It must be nice to have sold a hundred million records. It no doubt puts a spring in the step and adds zest to the bank account. In the case of one popular American rock group, it makes it possible to throw commerce to the winds and perform for free.
Ticket prices for Bon Jovi’s Madrid concert at the end of June were reduced by more than half when band members waived their own fee out of solidarity with Spanish fans enduring the rigours of austerity. (Among other things, this enables those with a curious cast of mind to calculate through rudimentary arithmetic the hourly rate that middle-aged rock stars customarily command for getting stadiums full of people to sing along rapturously to a medley of familiar and happily hummable hits.)
Bon Jovi’s generosity – certainly commendable but apparently limited to Spain – may cause a bit of envy elsewhere, not least among the tens of thousands of equally hard-pressed Portuguese fans who converge on Lisbon’s Bela Vista Park to see the band just one day before the Madrid event.
Free concerts may be a shot in the arm for philanthropy, but they do set something of a precedent.
Bon Jovi, of course, are in the business of mould breaking. As rock icons they can pretty much make up the rules as they go along, hence the entirely appropriate name for their current world tour – Because We Can.
Hibernating policymakers
Being the prime minister of Spain doesn’t offer the philosophical latitude enjoyed by the average pop group, and Mariano Rajoy doubtless rues the day he decided to go into politics rather than pursuing a career in rock ‘n’ roll. This week, though, has not been a bad one for the prime minister.
Tuesday’s employment figures showed that 100,000 new jobs were created in May. The boost is seasonal and most of the jobs are temporary – but even if the figures do not necessarily presage the long-awaited turnaround in unemployment, they are nonetheless encouraging.
The employment data gave Mr Rajoy a modest boost as he took no fewer than seven members of his Cabinet to Brussels on Wednesday for talks with European Commission President José Manuel Barroso, European Council President Herman Van Rompuy and other senior EU officials.
It is a measure of the EU’s significance in domestic policymaking that half the Spanish government decamped to Belgium for the day, and Mr Rajoy believes this significance should be further amplified. In Brussels he called again for faster and deeper banking union to consolidate the relative stability that has tentatively descended on the Eurozone.
Policy decisions have increased exponentially as a result of the crisis, and the Brussels discussions – a prelude to a full meeting of EU heads of government at the end of June – were strategically important because continental policy-making will shortly go into hibernation mode till after next year’s European Parliament elections and the appointment of a new Commission. Decisions that are not taken this summer could be put on ice until 2015.
Student snubbery
When there are political differences to be resolved it’s nice to meet and greet people in person.
Or not, depending on your negotiating tactic.

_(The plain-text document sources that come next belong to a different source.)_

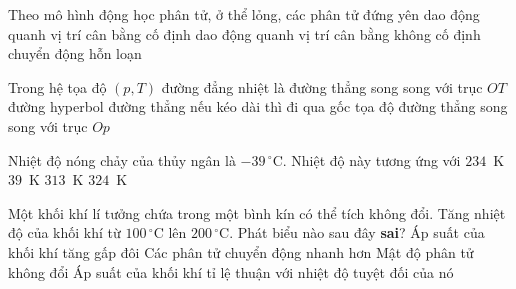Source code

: 	\begin{ex}%
		Theo mô hình động học phân tử, ở thể lỏng, các phân tử
		\choice
		{đứng yên}
		{dao động quanh vị trí cân bằng cố định}
		{\True dao động quanh vị trí cân bằng không cố định}
		{chuyển động hỗn loạn}
	\end{ex}

	\begin{ex}%
		Trong hệ tọa độ $(p,T)$ đường đẳng nhiệt là
		\choice
		{đường thẳng song song với trục $OT$}
		{đường hyperbol}
		{đường thẳng nếu kéo dài thì đi qua gốc tọa độ}
		{\True đường thẳng song song với trục $Op$}
	\end{ex}

	\begin{ex}%
		Nhiệt độ nóng chảy của thủy ngân là $-39\,^\circ\text{C}$. Nhiệt độ này tương ứng với
		\choice
		{\True $234$~K}
		{$39$~K}
		{$313$~K}
		{$324$~K}
	\end{ex}

	\begin{ex}%
		Một khối khí lí tưởng chứa trong một bình kín có thể tích không đổi. Tăng nhiệt độ của khối khí từ $100\,^\circ\text{C}$ lên $200\,^\circ\text{C}$. Phát biểu nào sau đây \textbf{sai}?
		\choice
		{\True Áp suất của khối khí tăng gấp đôi}
		{Các phân tử chuyển động nhanh hơn}
		{Mật độ phân tử không đổi}
		{Áp suất của khối khí tỉ lệ thuận với nhiệt độ tuyệt đối của nó}
	\end{ex}

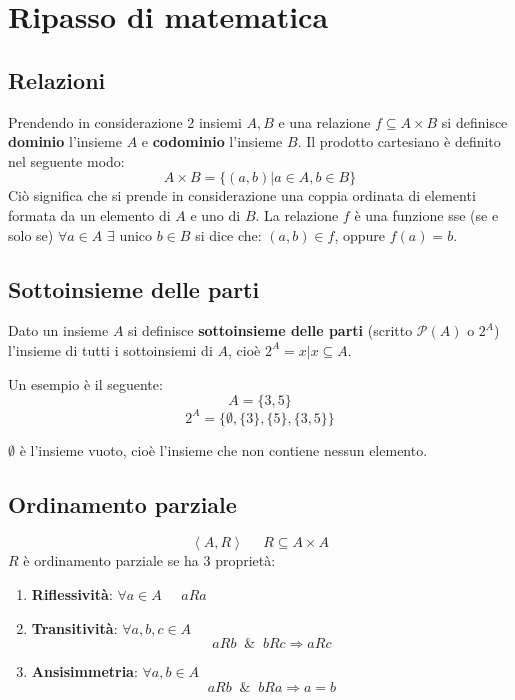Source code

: \documentclass{article}
\theoremstyle{break}
\theoremstyle{break}
\theoremstyle{break}
\theoremstyle{break}
\begin{document}


\tableofcontents
\pagebreak

\section{Ripasso di matematica}
\subsection{Relazioni}
Prendendo in considerazione 2 insiemi \( A, B \) e una relazione \( f \subseteq A\times B \)
si definisce \textbf{dominio} l'insieme \( A \) e \textbf{codominio} l'insieme \( B \).
Il prodotto cartesiano è definito nel seguente modo:
\[
  A \times B = \{(a,b) | a \in A, b \in B\}
\]
Ciò significa che si prende in considerazione una coppia ordinata di elementi formata da
un elemento di \( A \) e uno di \( B \).
La relazione \( f \) è una funzione sse (se e solo se) \( \forall a \in A \) \( \exists \) unico \( b \in B \)
si dice che: \( (a,b) \in f \), oppure \( f(a) = b \).

\subsection{Sottoinsieme delle parti}
Dato un insieme \( A \) si definisce \textbf{sottoinsieme delle parti} (scritto \( \mathcal{P}(A) \) o \( 2^{A} \))
l'insieme di tutti i sottoinsiemi di \( A \), cioè \( 2^{A} = {x|x \subseteq A} \).

Un esempio è il seguente:
\[
  A = \{3, 5\}
\]
\[
  2^{A} = \{ \emptyset, \{3\}, \{5\}, \{3,5\} \}
\]

\( \emptyset \) è l'insieme vuoto, cioè l'insieme che non contiene nessun elemento.

\subsection{Ordinamento parziale}
\[
  \left<A, R\right>\;\;\;\;\; R \subseteq A \times A
\] 
\( R \) è ordinamento parziale se ha 3 proprietà:
\begin{enumerate}
  \item \textbf{Riflessività}: \( \forall a \in A\;\;\;\;\; aRa \) 
  \item \textbf{Transitività}: \( \forall a,b,c \in A \)
    \[
      aRb\;\; \&\;\; bRc \Rightarrow aRc
    \] 
  \item \textbf{Ansisimmetria}: \( \forall a,b \in A \) 
    \[
      aRb\;\; \& \;\; bRa \Rightarrow a=b
    \] 
\end{enumerate}
\end{document}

A dozen prize-winners at the annual awards ceremony for exceptional university graduates held in Madrid this week declined to shake hands with Education Secretary José Ignacio Wert when he presented them with their certificates.

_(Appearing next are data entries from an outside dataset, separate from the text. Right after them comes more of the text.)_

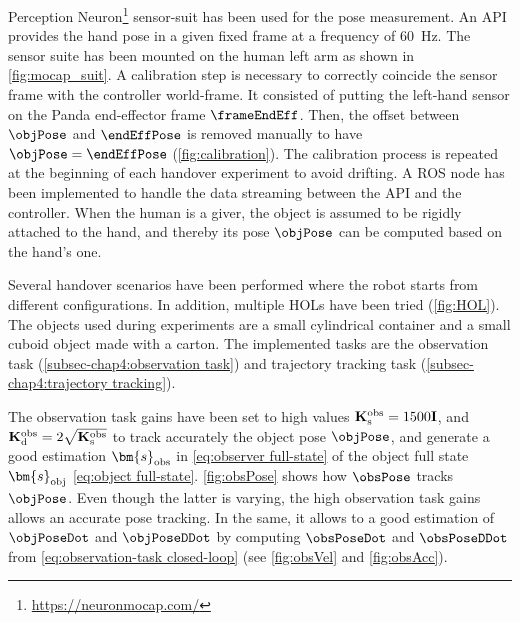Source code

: Perception Neuron\footnote{\url{https://neuronmocap.com/}} sensor-suit has been used for the pose measurement. An API provides the hand pose in a given fixed frame at a frequency of 60~Hz. The sensor suite has been mounted on the human left arm as shown in  \cref{fig:mocap_suit}. A calibration step is necessary to correctly coincide the sensor frame with the controller world-frame. It consisted of putting the left-hand sensor on the Panda end-effector frame $\frameEndEff$. Then, the offset between $\objPose$ and $\endEffPose$ is removed manually to have $\objPose=\endEffPose$ (\cref{fig:calibration}). The calibration process is repeated at the beginning of each handover experiment to avoid drifting.    
A ROS node has been implemented to handle the data streaming between the API and the controller.  
When the human is a giver, the object is assumed to be rigidly attached to the hand, and thereby its pose $\objPose$ can be computed based on the hand's one.


Several handover scenarios have been performed where the robot starts from different configurations. In addition, multiple HOLs have been tried (\cref{fig:HOL}). The objects used during experiments are a small cylindrical container and a small cuboid object made with a carton. The implemented tasks are the observation task (\cref{subsec-chap4:observation task}) and trajectory tracking task (\cref{subsec-chap4:trajectory tracking}).






The observation task gains have been set to high values $\mathbf{K}_{\rm{s}}^{\rm obs} = 1500\mathbf{I}$, and  $ \mathbf{K}_{\rm d}^{\rm obs} = 2\sqrt{\mathbf{K}_{\rm{s}}^{\rm obs}}$ to track accurately the object pose $\objPose$, and generate a good estimation $\bm{s}_{\rm obs}$ in \cref{eq:observer full-state} of the object full state $\bm{s}_{\rm obj}$ \cref{eq:object full-state}.  \cref{fig:obsPose} shows how $\obsPose$ tracks $\objPose$. Even though the latter is varying, the high observation task gains allows an accurate pose tracking. In the same, it allows to a good estimation of $\objPoseDot$ and $\objPoseDDot$ by computing $\obsPoseDot$ and $\obsPoseDDot$ from \cref{eq:observation-task closed-loop} (see \cref{fig:obsVel} and \cref{fig:obsAcc}).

In the course of a 30-year career Mr Wert has moved from the left to the right, always happy to articulate the thinking behind his philosophical shifts. He is a politician for whom the word “combative” appears tailor-made. Yet the public snub by gifted students was a stunning rebuke to which even the most forthright minister would have found it hard to respond, testifying to the fact that breaching etiquette can be more effective than building barricades.
Several of the students said they acted on the spur of the moment, seeing an unusual opportunity to make their distaste for current education policies clear. Opportunistic? Possibly. Yet, impulsive gestures can be wise too. Sometimes it’s commendable to act . . . just because we can.

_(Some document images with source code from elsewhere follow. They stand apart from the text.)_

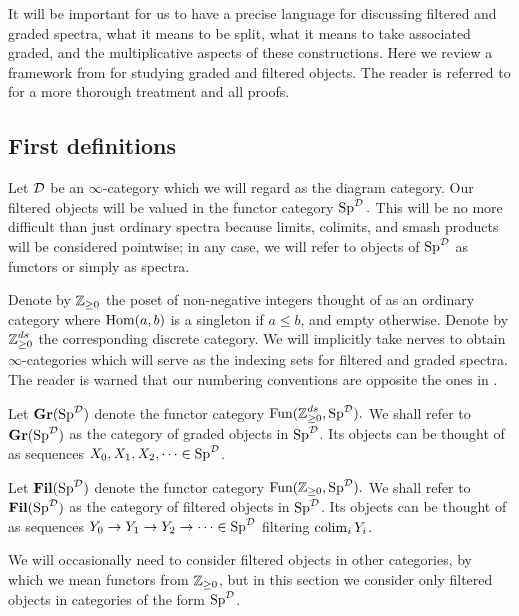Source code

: 
It will be important for us to have a precise language for discussing filtered and graded spectra, what it means to be split, what it means to take associated graded, and the multiplicative aspects of these constructions. Here we review a framework from \cite{LurieRot} for studying graded and filtered objects.  The reader is referred to \cite{LurieRot} for a more thorough treatment and all proofs.  

\subsection{First definitions}
Let $\operatorname{\mathcal{D}}$ be an $\infty$-category which we will regard as the diagram category.  Our filtered objects will be valued in the functor category $\operatorname{\mathrm{Sp}}^{\operatorname{\mathcal{D}}}.$  This will be no more difficult than just ordinary spectra because limits, colimits, and smash products will be considered pointwise; in any case, we will refer to objects of $\operatorname{\mathrm{Sp}}^{\operatorname{\mathcal{D}}}$ as functors or simply as spectra.  

Denote by $\operatorname{\mathbb{Z}}_{\geq 0}$ the poset of non-negative integers thought of as an ordinary category where $\operatorname{\text{Hom}}(a,b)$ is a singleton if $a\leq b$, and empty otherwise.  Denote by $\operatorname{\mathbb{Z}}_{\geq 0}^{ds}$ the corresponding discrete category.  We will implicitly take nerves to obtain $\infty$-categories which will serve as the indexing sets for filtered and graded spectra.  The reader is warned that our numbering conventions are opposite the ones in \cite{LurieRot}.

\begin{dfn} 
Let $\operatorname{\mathbf{Gr}}(\operatorname{\mathrm{Sp}}^{\operatorname{\mathcal{D}}})$ denote the functor category $\operatorname{\text{Fun}}(\operatorname{\mathbb{Z}}_{\geq 0}^{ds}, \operatorname{\mathrm{Sp}}^{\operatorname{\mathcal{D}}}).$  We shall refer to $\operatorname{\mathbf{Gr}}(\operatorname{\mathrm{Sp}}^{\operatorname{\mathcal{D}}})$ as the category of graded objects in $\operatorname{\mathrm{Sp}}^{\operatorname{\mathcal{D}}}$.  Its objects can be thought of as sequences $X_0, X_1,X_2,\cdots \in \operatorname{\mathrm{Sp}}^{\operatorname{\mathcal{D}}}$.
\end{dfn}

\begin{dfn} 
Let $\operatorname{\mathbf{Fil}}(\operatorname{\mathrm{Sp}}^{\operatorname{\mathcal{D}}})$ denote the functor category $\operatorname{\text{Fun}}(\operatorname{\mathbb{Z}}_{\geq 0}, \operatorname{\mathrm{Sp}}^{\operatorname{\mathcal{D}}}).$  We shall refer to $\operatorname{\mathbf{Fil}}(\operatorname{\mathrm{Sp}}^{\operatorname{\mathcal{D}}})$ as the category of filtered objects in $\operatorname{\mathrm{Sp}}^{\operatorname{\mathcal{D}}}$.  Its objects can be thought of as sequences $Y_0\to Y_1\to Y_2 \to \cdots \in \operatorname{\mathrm{Sp}}^{\operatorname{\mathcal{D}}}$ filtering $\operatorname*{\mathrm{colim}}_i Y_i$.  
\end{dfn}

\begin{rmk}
We will occasionally need to consider filtered objects in other categories, by which we mean functors from $\operatorname{\mathbb{Z}}_{\geq 0}$, but in this section we consider only filtered objects in categories of the form $\operatorname{\mathrm{Sp}}^{\operatorname{\mathcal{D}}}$.  
\end{rmk}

To read more by Anna Maria O’Donovan visit My Spanish Interlude.
Michael says
Spain is a nice rich country and its people are hard working folks.
I just don’t understand why Spain should be member of this expensive Bilderberg Group club which is known now as European Community (or European Union) and get the human hardship, the social unrest the material misery, and suicides coming with this membership. You put your country as collateral the EU banksters (IMF,ECB, etc.) imposed on you just because they lent you some money (with a very high interest).This is going to indebt you and the generation to come if the banksters who loaned you the money don’t plan another economic crisis meanwhile. If you keep producing wonderful things people of this world need, you are not only sell to these now entrapped partners in the EC of yours, but to economies and people worldwide.
You don’t need the euro to enslave your nation, you need the strong Spanish peseta you control not some faceless bureaucrat in Brussels and you will exchange/sell your goods worldwide.
You don’t need your laws dictated from Brussels and/or Berlin, you make your own laws as needed to suit the needs of the Spanish people.